Air Force to Account for Climate Change in Installation Master Plans

The Air Force will implement changes to its installation development plans within the next five years that are aimed at shoring up each base’s vulnerabilities to natural disasters and climate change, a top official said in a congressional hearing July 14.

Jennifer L. Miller, acting Assistant Secretary of the Air Force for installations, environment, and energy, told a House Armed Services subcommittee the department has already conducted initial assessments of the threats posed by severe weather and other natural disasters at more than 80 installations. 

Those assessments, she said, will form the basis for the updated development plans, as required by the 2020 National Defense Authorization Act, which required that “major military installations plan for climate change when drafting master plans.”

“We did issue last year our guidance on that,” Miller told Rep. Jason Crow (D-Colo.), who sponsored the bill that eventually became an amendment in the NDAA. “And so it was done through the Severe Weather and Climate Hazard Screening and Risk Assessment Playbook, which may sound fairly simple, to issue the guidance, but it was a 40-page analysis that really provided good information for the installation planners on how we wanted them to assess, and it included the 16 risks, from hurricanes to fires, that we needed each installation to assess against.”

The Air Force has seen firsthand the impact of severe weather recently. In the past several years, natural disasters have led to billions of dollars in repairs, as Hurricane Michael destroyed hundreds of buildings at Tyndall Air Force Base, Fla., in 2018 and floods covered roughly a third of Offutt Air Force Base, Neb., in 2019.

Both incidents destroyed buildings and equipment and impacted service readiness, with units from the 325th Fighter Wing and the 55th Wing forced to relocate, some for months or even years at a time.

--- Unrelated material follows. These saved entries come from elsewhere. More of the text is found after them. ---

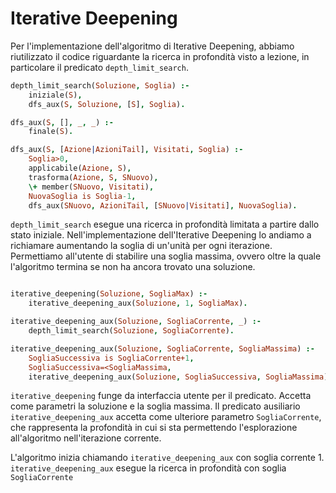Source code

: <!-- -->

# Iterative Deepening

Per l'implementazione dell'algoritmo di Iterative Deepening, abbiamo
riutilizzato il codice riguardante la ricerca in profondità visto a lezione, in particolare il predicato `depth_limit_search`.

```prolog
depth_limit_search(Soluzione, Soglia) :-
    iniziale(S),
    dfs_aux(S, Soluzione, [S], Soglia).

dfs_aux(S, [], _, _) :-
    finale(S).

dfs_aux(S, [Azione|AzioniTail], Visitati, Soglia) :-
    Soglia>0,
    applicabile(Azione, S),
    trasforma(Azione, S, SNuovo),
    \+ member(SNuovo, Visitati),
    NuovaSoglia is Soglia-1,
    dfs_aux(SNuovo, AzioniTail, [SNuovo|Visitati], NuovaSoglia).
```

`depth_limit_search` esegue una ricerca in profondità limitata a partire dallo
stato iniziale. Nell'implementazione dell'Iterative Deepening lo andiamo a
richiamare aumentando la soglia di un'unità per ogni iterazione. Permettiamo
all'utente di stabilire una soglia massima, ovvero oltre la quale l'algoritmo termina
se non ha ancora trovato una soluzione.

```prolog

iterative_deepening(Soluzione, SogliaMax) :-
    iterative_deepening_aux(Soluzione, 1, SogliaMax).

iterative_deepening_aux(Soluzione, SogliaCorrente, _) :-
    depth_limit_search(Soluzione, SogliaCorrente).

iterative_deepening_aux(Soluzione, SogliaCorrente, SogliaMassima) :-
    SogliaSuccessiva is SogliaCorrente+1,
    SogliaSuccessiva=<SogliaMassima,
    iterative_deepening_aux(Soluzione, SogliaSuccessiva, SogliaMassima).

```

`iterative_deepening` funge da interfaccia utente per il predicato. Accetta
come parametri la soluzione e la soglia massima. Il predicato ausiliario
`iterative_deepening_aux` accetta come ulteriore parametro `SogliaCorrente`,
che rappresenta la profondità in cui si sta permettendo l'esplorazione
all'algoritmo nell'iterazione corrente.

L'algoritmo inizia chiamando `iterative_deepening_aux` con soglia corrente 1.
`iterative_deepening_aux` esegue la ricerca in profondità con soglia
`SogliaCorrente`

As those bases continue to build back, though, Miller said the climate risk assessment undertaken last year is already proving helpful.

“Within the next five years, now that everyone’s done the initial assessment, that will roll into our installation development plans,” Miller said. “As we have that information, though, it allows us to modify—as an example, the Tyndall rebuild and the Offutt floodplain rise—to modify based on the risk assessment. Not only of what type of risk it would be, but then we also assessed each as a yellow-green-red [risk] for the 0-to-25-year [range] and then also the 25- to 50-year look.”

The climate’s impact on the military and installations was a topic echoed on both sides of the aisle in the July 14 hearing. Rep. Joe Wilson (R-S.C.) asked civilian leaders from the Army, Navy, Air Force, and Defense Department for data on sea levels and temperatures, while Rep. John Garamendi (D-Calif.) asked how they were complying with President Joe Biden’s executive order to prioritize climate change as a national security issue.

In response to Garamendi, Miller pointed to the Air Force’s work in “the operational energy arena,” saying the service has funded small projects with potentially large long-term benefits down the road, including everything from “the angling of our windshield wipers on our aircraft, to little winglets, to things that we’ve been able to modify [on] the aircraft, often stealing good ideas from industry.”

Miller also said the Air Force has conducted two “pull-the-plug” exercises, with plans for more, to ensure it can identify vulnerabilities to the service’s infrastructure, particularly for energy and water. Should a natural disaster strike, ensuring minimal disruptions in those areas will be key to maintaining mission readiness.

In that same vein, Miller told Wilson that the department has a “great interest” in small modular nuclear reactors. Before he left office, President Donald Trump issued an executive order directing the Defense Department to explore potential uses for such sources of nuclear power, including energy security and flexibility. Miller added July 14 that she is “excited to see what capabilities that provides us.”